_Work required:_ With pictures excluded, output exactly the lines that run from the first line of the data below through the line containing "### Contact".

*** Opening of Data excerpts ***

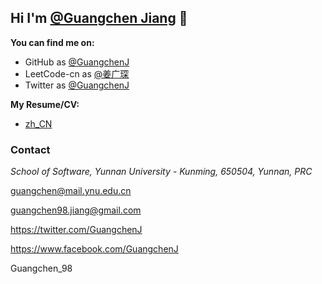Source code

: ## Hi I'm [@Guangchen Jiang](https://github.com/GuangchenJ) 👋



**You can find me on:**

* GitHub as [@GuangchenJ](https://github.com/GuangchenJ)
* LeetCode-cn as [@姜广琛](https://leetcode-cn.com/u/jiang-guang-chen/)
* Twitter as [@GuangchenJ](https://twitter.com/GuangchenJ)

**My Resume/CV:**

* [zh_CN](https://lc-resume.oss-cn-hangzhou.aliyuncs.com/1632538169-iNCzkM-JiangG_CV.pdf)
<!-- * [en-US]() *(To be added)* -->

### Contact

<i class="fas fa-map-marker-alt"></i> *School of Software, Yunnan University - Kunming, 650504, Yunnan, PRC*

<i class="far fa-envelope"></i><guangchen@mail.ynu.edu.cn>

<i class="far fa-envelope"></i> <guangchen98.jiang@gmail.com>

<i class="fab fa-twitter"></i> https://twitter.com/GuangchenJ

<i class="fab fa-facebook-square"></i> https://www.facebook.com/GuangchenJ

<i class="fa fa-weixin"></i> Guangchen_98

<head> 
    <script defer src="https://use.fontawesome.com/releases/v5.15.4/js/all.js"></script> 
    <script defer src="https://use.fontawesome.com/releases/v5.15.4/js/v4-shims.js"></script> 
</head> 
<link rel="stylesheet" href="https://use.fontawesome.com/releases/v5.15.4/css/all.css">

*** Close of Data excerpts ***

_Response box:_
Source code

: ## Hi I'm [@Guangchen Jiang](https://github.com/GuangchenJ) 👋



**You can find me on:**

* GitHub as [@GuangchenJ](https://github.com/GuangchenJ)
* LeetCode-cn as [@姜广琛](https://leetcode-cn.com/u/jiang-guang-chen/)
* Twitter as [@GuangchenJ](https://twitter.com/GuangchenJ)

**My Resume/CV:**

* [zh_CN](https://lc-resume.oss-cn-hangzhou.aliyuncs.com/1632538169-iNCzkM-JiangG_CV.pdf)
<!-- * [en-US]() *(To be added)* -->

### Contact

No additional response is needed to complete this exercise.